(Editors’ Note: In this article, Professors Paul Dimeo of the University of Stirling in the United Kingdom and Verner Møller of the University of Aarhus in Denmark present an overview of their upcoming book on the global sports doping crisis. Both Dimeo and Møller are widely-recognized academic scholars in the area of sports doping prevalence and alternative anti-doping control measures. Møller wrote an earlier book entitled “Scapegoat” about the experiences of the Danish rider Michael Rasmussen, and Dimeo garnered some measure of fame in the cycling world when he was named to head USA Cycling’s committee on anti-doping in 2016 and then fired before the group’s first meeting. Their book is due to be published and available to the public in mid-April, 2018.)
This book is cast from a shared sense of bewilderment at the state of anti-doping; a system shot full of failures, dilemmas and unresolved crises. During the course of writing it, perhaps the most notorious doping system ever was exposed and inevitably badly managed by the various agencies in charge of making sport ‘clean’. However, something else occurred to us along the way: that the very agency who can make substantial changes, WADA, are the very people whose careers and reputations would be in tatters if there was any radical reform.
We set out to demonstrate why sport is in this state of crisis. Six focal points describe it: first, a failure to stop doping; second, the collateral damage of wrong and disproportionate sanctions; third, inconsistent decisions and a complex appeals process that favours WADA; fourth, the abuse of athletes through excessive surveillance and marginalisation from decision-making; fifth, lack of support for rehabilitating those caught doping; and last, the gap between researchers and experts outside the system and those closed circles of the inner sanctum, leading to unanswered questions and opaque governance.
Causes: The history of the crisis is replete with short-term over-reactions to scandals, political manoeuvring and the gradual shift of power away from athletes and towards global bureaucracy.
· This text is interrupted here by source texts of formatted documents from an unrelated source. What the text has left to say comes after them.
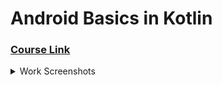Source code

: # Android Basics in Kotlin
### [Course Link](https://developer.android.com/courses/android-basics-kotlin/course)

<details>
  <summary>Work Screenshots</summary>
  
| Project | Screenshot  |
|---|---|
| Hello, World! |  <img width="720" alt="Снимок экрана 2022-02-17 в 20 15 58" src="https://user-images.githubusercontent.com/44410069/162799140-3d26e954-efea-4915-b995-aabb4504f631.png">  |
| [Birtday Card](https://github.com/YaMaisiukDranko/Learn_Kotlin/tree/main/HappyBirthday) |   <img width="720" alt="Снимок экрана 2022-02-18 в 22 01 42" src="https://user-images.githubusercontent.com/44410069/162799151-8bab4b97-1625-4c72-8a2e-e9b46884f0c7.png">
| | <img width="720" alt="Снимок экрана 2022-02-18 в 21 56 41" src="https://user-images.githubusercontent.com/44410069/162799161-5db6e522-0a85-4c8e-8294-0796cd4c88b5.png">|
| Random Range |  <img width="720" alt="Снимок экрана 2022-02-19 в 11 20 31" src="https://user-images.githubusercontent.com/44410069/162799168-bbf0bffa-3af7-4c99-8748-e5ae5c889e71.png">  |
| [Dice Roller App](https://github.com/YaMaisiukDranko/Learn_Kotlin/tree/main/DiceRoller) |  <img width="720" alt="Снимок экрана 2022-02-19 в 18 38 05" src="https://user-images.githubusercontent.com/44410069/162799175-86f721fd-b36d-4c27-bb01-362bb95dfe7a.png"> |
| [Tip Time](https://github.com/YaMaisiukDranko/Learn_Kotlin/tree/main/TipTime) |   <img width="720" alt="Снимок экрана 2022-02-23 в 17 08 32" src="https://user-images.githubusercontent.com/44410069/162799179-72e58a6c-c81b-444e-96cd-d602614c867c.png">|
| [Tip Time. Icon Setup](https://github.com/YaMaisiukDranko/Learn_Kotlin/tree/main/TipTime)  | <img width="720" alt="Снимок экрана 2022-02-25 в 11 32 27" src="https://user-images.githubusercontent.com/44410069/162799183-a3c5efc6-d066-4e13-964b-e6b01609f1d2.png">  |
| Lists | <img width="720" alt="Снимок экрана 2022-03-04 в 20 04 23" src="https://user-images.githubusercontent.com/44410069/162803923-12de0e9d-9953-4bc8-baf7-59573b691766.png"> |
| [Affirmations App](https://github.com/YaMaisiukDranko/Learn_Kotlin/tree/main/android-basics-kotlin-affirmations-app-solution-main) | <img width="720" alt="Снимок экрана 2022-03-05 в 14 14 57" src="https://user-images.githubusercontent.com/44410069/162803938-ac9b609b-cf5a-4378-a721-9d78414b23c5.png"> |
| [Affirmations App. Material Design](https://github.com/YaMaisiukDranko/Learn_Kotlin/tree/main/android-basics-kotlin-affirmations-app-solution-main) | <img width="720" alt="Снимок экрана 2022-03-05 в 14 17 29" src="https://user-images.githubusercontent.com/44410069/162803948-115837e0-0c61-4536-aad8-6d4a07aa882a.png"> |
| [Tip Time. Instrumentation Tests](https://github.com/YaMaisiukDranko/Learn_Kotlin/tree/main/TipTime) | <img width="720" alt="Снимок экрана 2022-03-01 в 18 27 23" src="https://user-images.githubusercontent.com/44410069/162803947-d04b3e85-dcf8-441a-95f1-946166bb18d7.png"> |
| [Words App. Navigation Tests](https://github.com/YaMaisiukDranko/Learn_Kotlin/tree/main/android-basics-kotlin-words-app-activities) | <img width="1440" alt="Снимок экрана 2022-03-07 в 12 40 29" src="https://user-images.githubusercontent.com/44410069/162811036-5187fe42-429d-487a-9e6d-573072290ced.png"> |
| [CupCake App. ViewModel Tests](https://github.com/YaMaisiukDranko/Learn_Kotlin/tree/main/android-basics-kotlin-cupcake-app-starter) | <img width="1440" alt="Снимок экрана 2022-03-19 в 09 47 54" src="https://user-images.githubusercontent.com/44410069/162811046-49d9b618-d521-4295-ae41-2104ffb35b6c.png"> |
| [Cupcake App. Navigate between screens](https://github.com/YaMaisiukDranko/Learn_Kotlin/tree/main/android-basics-kotlin-cupcake-app-starter) | <img width="1440" alt="Снимок экрана 2022-03-13 в 13 17 50" src="https://user-images.githubusercontent.com/44410069/162811027-20b557da-c7f0-4e50-b063-bd930601e4c0.png"> |
| [SQL Basics. City Data](https://github.com/YaMaisiukDranko/Learn_Kotlin/tree/main/android-basics-kotlin-sql-basics-app-main) | <img width="1440" alt="Снимок экрана 2022-03-29 в 18 44 03" src="https://user-images.githubusercontent.com/44410069/162811043-e26508c6-9cea-4fed-b728-0f03c2941318.png"> |
  
</details>






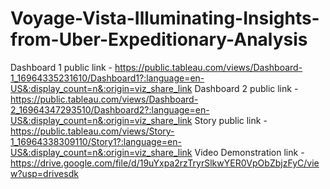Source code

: # Voyage-Vista-Illuminating-Insights-from-Uber-Expeditionary-Analysis


Dashboard 1 public link - https://public.tableau.com/views/Dashboard-1_16964335231610/Dashboard1?:language=en-US&:display_count=n&:origin=viz_share_link
Dashboard 2 public link - https://public.tableau.com/views/Dashboard-2_16964347293510/Dashboard2?:language=en-US&:display_count=n&:origin=viz_share_link
Story public link - https://public.tableau.com/views/Story-1_16964338309110/Story1?:language=en-US&:display_count=n&:origin=viz_share_link
Video Demonstration link - https://drive.google.com/file/d/19uYxpa2rzTryrSlkwYER0VpObZbjzFyC/view?usp=drivesdk
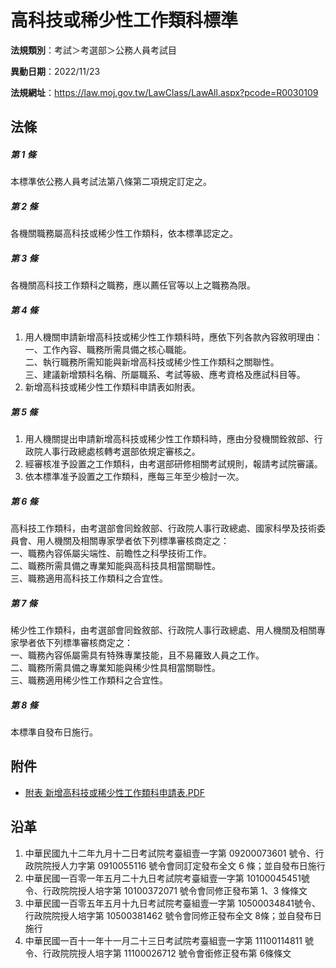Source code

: # 高科技或稀少性工作類科標準

**法規類別**：考試＞考選部＞公務人員考試目

**異動日期**：2022/11/23  

**法規網址**：https://law.moj.gov.tw/LawClass/LawAll.aspx?pcode=R0030109





## 法條
##### 第 1 條
本標準依公務人員考試法第八條第二項規定訂定之。

##### 第 2 條
各機關職務屬高科技或稀少性工作類科，依本標準認定之。

##### 第 3 條
各機關高科技工作類科之職務，應以薦任官等以上之職務為限。

##### 第 4 條
1. 用人機關申請新增高科技或稀少性工作類科時，應依下列各款內容敘明理由：  
一、工作內容、職務所需具備之核心職能。  
二、執行職務所需知能與新增高科技或稀少性工作類科之關聯性。  
三、建議新增類科名稱、所屬職系、考試等級、應考資格及應試科目等。
1. 新增高科技或稀少性工作類科申請表如附表。

##### 第 5 條
1. 用人機關提出申請新增高科技或稀少性工作類科時，應由分發機關銓敘部、行政院人事行政總處核轉考選部依規定審核之。
1. 經審核准予設置之工作類科，由考選部研修相關考試規則，報請考試院審議。
1. 依本標準准予設置之工作類科，應每三年至少檢討一次。

##### 第 6 條
高科技工作類科，由考選部會同銓敘部、行政院人事行政總處、國家科學及技術委員會、用人機關及相關專家學者依下列標準審核商定之：  
一、職務內容係屬尖端性、前瞻性之科學技術工作。  
二、職務所需具備之專業知能與高科技具相當關聯性。  
三、職務適用高科技工作類科之合宜性。

##### 第 7 條
稀少性工作類科，由考選部會同銓敘部、行政院人事行政總處、用人機關及相關專家學者依下列標準審核商定之：  
一、職務內容係屬需具有特殊專業技能，且不易羅致人員之工作。  
二、職務所需具備之專業知能與稀少性具相當關聯性。  
三、職務適用稀少性工作類科之合宜性。

##### 第 8 條
本標準自發布日施行。
## 附件
* [附表  新增高科技或稀少性工作類科申請表.PDF](https://law.moj.gov.tw/LawClass/LawGetFile.ashx?FileId=0000164503)
## 沿革
1. 中華民國九十二年九月十二日考試院考臺組壹一字第 09200073601  號令、行政院院授人力字第 0910055116 號令會同訂定發布全文 6  條；並自發布日施行
1. 中華民國一百零一年五月二十九日考試院考臺組壹一字第 10100045451號令、行政院院授人培字第 10100372071  號令會同修正發布第 1、3 條條文
1. 中華民國一百零五年五月十九日考試院考臺組壹一字第 10500034841號令、行政院院授人培字第 10500381462  號令會同修正發布全文 8條；並自發布日施行
1. 中華民國一百十一年十一月二十三日考試院考臺組壹一字第 11100114811  號令、行政院院授人培字第 11100026712  號令會銜修正發布第 6條條文


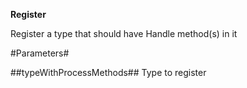 **Register**

Register a type that should have Handle method(s) in it

#Parameters#


##typeWithProcessMethods##
Type to register
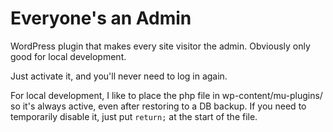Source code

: # Everyone's an Admin
WordPress plugin that makes every site visitor the admin. Obviously only good for local development.

Just activate it, and you'll never need to log in again.

For local development, I like to place the php file in wp-content/mu-plugins/ so it's always active, even after restoring to a DB backup. If you need to temporarily disable it, just put `return;` at the start of the file.
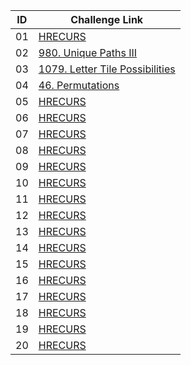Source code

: |ID|Challenge Link |
|--|-----------------|
|01|[HRECURS](https://www.spoj.com/problems/HRECURS/en/)|
|02|[980. Unique Paths III](https://leetcode.com/problems/unique-paths-iii/)|
|03|[1079. Letter Tile Possibilities](https://leetcode.com/problems/letter-tile-possibilities/)|
|04|[46. Permutations](https://leetcode.com/problems/permutations/)|
|05|[HRECURS](https://www.spoj.com/problems/HRECURS/en/)|
|06|[HRECURS](https://www.spoj.com/problems/HRECURS/en/)|
|07|[HRECURS](https://www.spoj.com/problems/HRECURS/en/)|
|08|[HRECURS](https://www.spoj.com/problems/HRECURS/en/)|
|09|[HRECURS](https://www.spoj.com/problems/HRECURS/en/)|
|10|[HRECURS](https://www.spoj.com/problems/HRECURS/en/)|
|11|[HRECURS](https://www.spoj.com/problems/HRECURS/en/)|
|12|[HRECURS](https://www.spoj.com/problems/HRECURS/en/)|
|13|[HRECURS](https://www.spoj.com/problems/HRECURS/en/)|
|14|[HRECURS](https://www.spoj.com/problems/HRECURS/en/)|
|15|[HRECURS](https://www.spoj.com/problems/HRECURS/en/)|
|16|[HRECURS](https://www.spoj.com/problems/HRECURS/en/)|
|17|[HRECURS](https://www.spoj.com/problems/HRECURS/en/)|
|18|[HRECURS](https://www.spoj.com/problems/HRECURS/en/)|
|19|[HRECURS](https://www.spoj.com/problems/HRECURS/en/)|
|20|[HRECURS](https://www.spoj.com/problems/HRECURS/en/)|

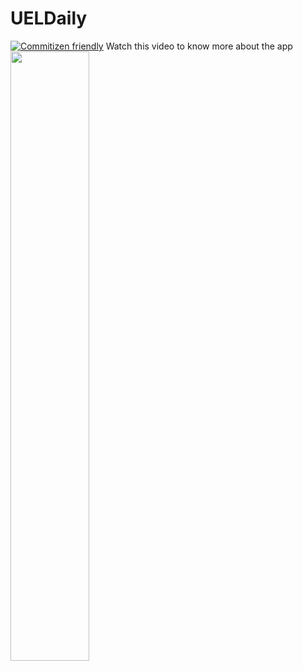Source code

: # UELDaily
[![Commitizen friendly](https://img.shields.io/badge/commitizen-friendly-brightgreen.svg)](http://commitizen.github.io/cz-cli/)
Watch this video to know more about the app
[<img src="https://i.ytimg.com/vi/Hc79sDi3f0U/maxresdefault.jpg" width="50%">]([https://www.youtube.com/watch?v=Hc79sDi3f0U "Now in Android: 55](https://drive.google.com/file/d/19aWbO7_jL-j6JeMw3iWeQdQiywXvzcoC/preview)https://drive.google.com/file/d/19aWbO7_jL-j6JeMw3iWeQdQiywXvzcoC/preview")
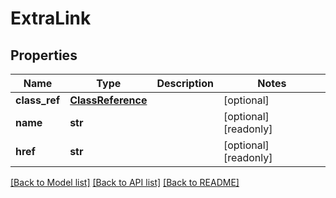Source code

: # ExtraLink

## Properties
Name | Type | Description | Notes
------------ | ------------- | ------------- | -------------
**class_ref** | [**ClassReference**](ClassReference.md) |  | [optional] 
**name** | **str** |  | [optional] [readonly] 
**href** | **str** |  | [optional] [readonly] 

[[Back to Model list]](../README.md#documentation-for-models) [[Back to API list]](../README.md#documentation-for-api-endpoints) [[Back to README]](../README.md)


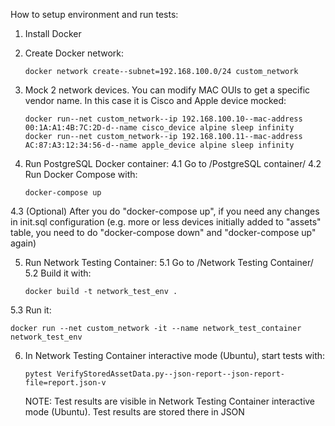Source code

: How to setup environment and run tests:

1. Install Docker

2. Create Docker network:

       docker network create--subnet=192.168.100.0/24 custom_network

5. Mock 2 network devices. You can modify MAC OUIs to get a specific vendor name. In this case it is Cisco and Apple device mocked:
 
       docker run--net custom_network--ip 192.168.100.10--mac-address 00:1A:A1:4B:7C:2D-d--name cisco_device alpine sleep infinity
       docker run--net custom_network--ip 192.168.100.11--mac-address AC:87:A3:12:34:56-d--name apple_device alpine sleep infinity

4. Run PostgreSQL Docker container:
  4.1 Go to /PostgreSQL container/
  4.2 Run Docker Compose with:
          
       docker-compose up

  4.3 (Optional) After you do "docker-compose up", if you need any changes in init.sql configuration (e.g. more or less devices initially added to "assets" table, you need to do "docker-compose down" and "docker-compose up" again)

5. Run Network Testing Container:
  5.1 Go to /Network Testing Container/
  5.2 Build it with:
  
       docker build -t network_test_env .

  5.3 Run it:
  
    docker run --net custom_network -it --name network_test_container network_test_env

6. In Network Testing Container interactive mode (Ubuntu), start tests with:

       pytest VerifyStoredAssetData.py--json-report--json-report-file=report.json-v
    
   NOTE: Test results are visible in Network Testing Container interactive mode (Ubuntu). Test results are stored there in JSON

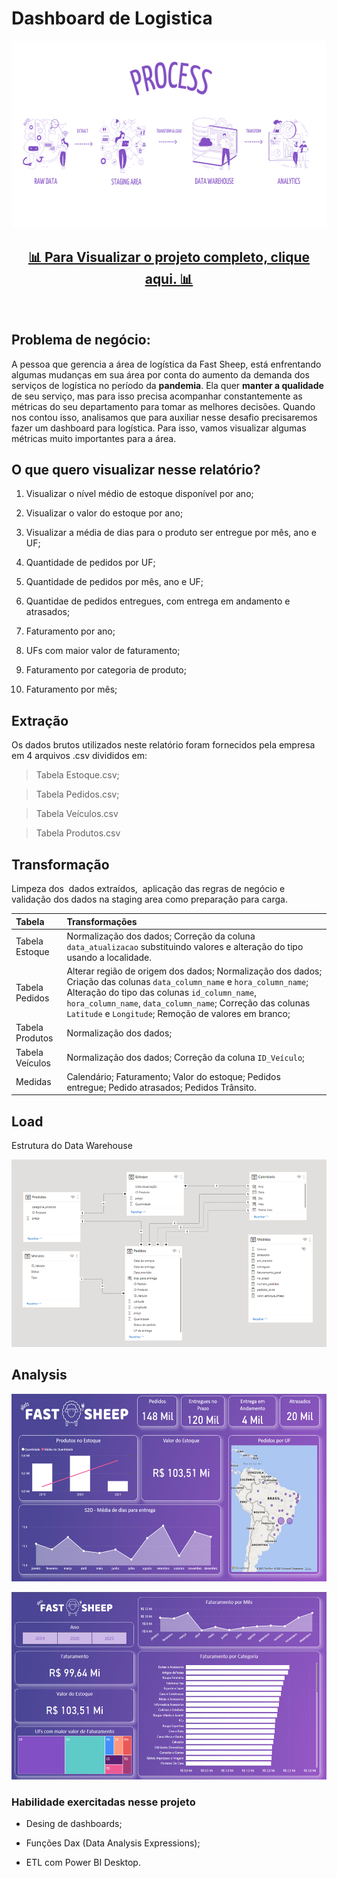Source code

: # Dashboard de Logistica

<p align='center'>
        <img width="600" height="300" src="https://raw.githubusercontent.com/alletsc/challenge_BI/main/src/images/process.png">

<h2 align='center'>  <a href="https://app.powerbi.com/links/yCoo4s9aBV?ctid=42d1d628-1f94-413e-bb7e-f7721ad8c5c0&pbi_source=linkShare">  📊 Para Visualizar o projeto completo, clique aqui. 📊 </a> 
</h2> <br>

## Problema de negócio:

A pessoa que gerencia a área de logística da Fast Sheep, está enfrentando algumas mudanças em sua área por conta do aumento da demanda dos serviços de logística no período da **pandemia**. Ela quer **manter a qualidade** de seu serviço, mas para isso precisa acompanhar constantemente as métricas do seu departamento para tomar as melhores decisões. Quando nos contou isso, analisamos que para auxiliar nesse desafio precisaremos fazer um dashboard para logística. Para isso, vamos visualizar algumas métricas muito importantes para a área.

## O que quero visualizar nesse relatório?

1. Visualizar o nível médio de estoque disponível por ano;

2. Visualizar o valor do estoque por ano;

3. Visualizar a média de dias para o produto ser entregue por mês, ano e UF;

4. Quantidade de pedidos por UF;

5. Quantidade de pedidos por mês, ano e UF;

6. Quantidae de pedidos entregues, com entrega em andamento e atrasados;

7. Faturamento por ano;

8. UFs com maior valor de faturamento;

9. Faturamento por categoria de produto;

10. Faturamento por mês;


## Extração

Os dados brutos utilizados neste relatório foram fornecidos pela empresa em 4 arquivos .csv divididos em:

> Tabela Estoque.csv;

>Tabela Pedidos.csv;

>Tabela  Veículos.csv

>Tabela Produtos.csv

## Transformação

Limpeza dos  dados extraídos,  aplicação das regras de negócio e validação dos dados na staging area como preparação para carga.

Tabela | Transformações
:------ | :--------------
Tabela Estoque | Normalização dos dados; Correção da coluna `data_atualizacao` substituindo valores e alteração do tipo usando a localidade.
Tabela Pedidos | Alterar região de origem dos dados; Normalização dos dados;  Criação das colunas `data_column_name` e `hora_column_name`; Alteração do tipo das colunas `id_column_name`, `hora_column_name`, `data_column_name`; Correção das colunas `Latitude` e `Longitude`; Remoção de valores em branco;
Tabela Produtos | Normalização dos dados;
Tabela Veículos | Normalização dos dados; Correção da coluna `ID_Veículo`;
Medidas |  Calendário; Faturamento;  Valor do estoque; Pedidos entregue; Pedido atrasados; Pedidos Trânsito.

## Load

Estrutura do Data Warehouse

<p align='center'>
        <img width="600" height="300" src="https://raw.githubusercontent.com/alletsc/challenge_BI/main/src/images/logo/rel_tabelas.png?token=AQYHTDKPSGYU6HPPLJKL6SLBW3FZ6">

## Analysis

<p align='center'>
        <img width="600" height="300" src="https://raw.githubusercontent.com/alletsc/challenge_BI/main/src/images/logo/dash_1.png?token=AQYHTDMQG2FCHMMAQ7P4U4DBW3FEC">

<p align='center'>
        <img width="600" height="300" src="https://raw.githubusercontent.com/alletsc/challenge_BI/main/src/images/logo/dash_2.png?token=AQYHTDNB75ZXE2OOFG6T5QLBW3FG6">

### Habilidade exercitadas nesse projeto

- Desing de dashboards;

- Funções Dax (Data Analysis Expressions);

- ETL com Power BI Desktop.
Like all bureaucracies, inhumane outcomes are justified on the basis that ‘rules must be followed’, and individuals who participate can hide behind those rules. The testing process and sanctions emphasise the athletes’ responsibility for what is in their system. Yet, they are not always educated in the complex detail of the Prohibited List, or prepared in advance for the indignities of the urine test, or supported when facing an inadvertent or false positive. The first part of the book explains how WADA emerged, closely linked with IOC, and gradually built an empire. In parallel to which, doping continued, doping doctors could charge more money and have more exclusive clientele, whistle-blowers were ignored, and the collateral damage got worse as the monitoring of athletes became more intense.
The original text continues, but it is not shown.